On May 25, 2020, George Floyd, a 46-year-old black man, died in the custody of the Minneapolis police when a white police officer, Derek Chauvin, knelt on his neck for nine minutes while Floyd was handcuffed and lying face down on the street. Officer Chauvin continued kneeling on Floyd’s neck for at least three minutes after he had stopped breathing.

Floyd’s death triggered massive worldwide protests against police brutality and racism, and all four officers were arrested and charged with felonies. The case has triggered discussions in legal circles about reforming the police and limiting the application of the doctrine of qualified immunity, which protects officers from personal liability for actions performed in the line of duty.

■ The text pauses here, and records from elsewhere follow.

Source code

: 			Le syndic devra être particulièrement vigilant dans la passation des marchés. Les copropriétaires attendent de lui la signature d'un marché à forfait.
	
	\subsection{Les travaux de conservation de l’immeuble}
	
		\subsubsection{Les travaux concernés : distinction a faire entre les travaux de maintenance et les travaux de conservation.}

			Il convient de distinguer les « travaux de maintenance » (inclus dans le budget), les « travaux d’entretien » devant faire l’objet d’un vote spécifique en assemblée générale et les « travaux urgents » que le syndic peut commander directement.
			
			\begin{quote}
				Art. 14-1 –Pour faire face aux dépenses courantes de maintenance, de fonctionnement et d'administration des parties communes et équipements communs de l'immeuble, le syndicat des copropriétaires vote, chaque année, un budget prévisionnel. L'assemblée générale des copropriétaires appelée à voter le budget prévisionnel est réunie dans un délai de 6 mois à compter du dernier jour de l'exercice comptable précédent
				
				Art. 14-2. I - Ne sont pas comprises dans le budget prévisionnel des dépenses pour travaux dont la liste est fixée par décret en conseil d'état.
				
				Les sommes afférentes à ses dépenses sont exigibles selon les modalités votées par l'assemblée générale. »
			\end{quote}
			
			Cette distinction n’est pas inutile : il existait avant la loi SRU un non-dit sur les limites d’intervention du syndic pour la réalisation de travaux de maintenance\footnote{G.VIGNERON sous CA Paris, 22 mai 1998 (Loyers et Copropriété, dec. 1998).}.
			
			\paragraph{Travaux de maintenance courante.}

What Is Police Brutality? Section 1983 and the Use of Excessive Force by Police Officers

The term “Section 1983” refers to the Civil Rights Act of 1871, passed in the aftermath of the Civil War, which allows people whose constitutional rights have been violated by government officials to sue those officials in civil court for money damages, including personal injury damages and wrongful death damages. Actions are typically brought under the Fourth Amendment to the US constitution, which prohibits unreasonable search and seizure.

Section 1983 has been amended and reinterpreted several times in its history, and it has often been used as a legal weapon to fight police brutality against ordinary citizens, particularly citizens of minority ethnic groups.  Section 1983 cannot be used against a private citizen acting in his personal capacity – even if that citizen happens to be a government official – but only against someone acting “under the color of law” such as an on-duty police officer.

Excessive Force 1983 Cases

Stewart Jones Hacker Murphy has represented a number of clients who have been victimized by the police, including:

Exactly How Much Force Is Considered “Excessive”?

The answer to this question is necessarily vague since it must apply to any officer using force under any circumstances. The general standard is that an officer uses excessive force when he used more force than a hypothetical “reasonable officer” would have used under identical circumstances. This definition begs the questions, however, of exactly what a “reasonable” officer would have done under this or that circumstance.

Generally speaking, the legal standard for what a “reasonable” officer would have done under similar circumstances is defined by courts making decisions in cases with highly-specific fact patterns. When a new case arises with different facts, lawyers for opposing sides will argue that “this case is like Case X” or “no, this case is more like Case Y,” in order to convince a judge to apply Section 1983 in a manner that is favorable to their client.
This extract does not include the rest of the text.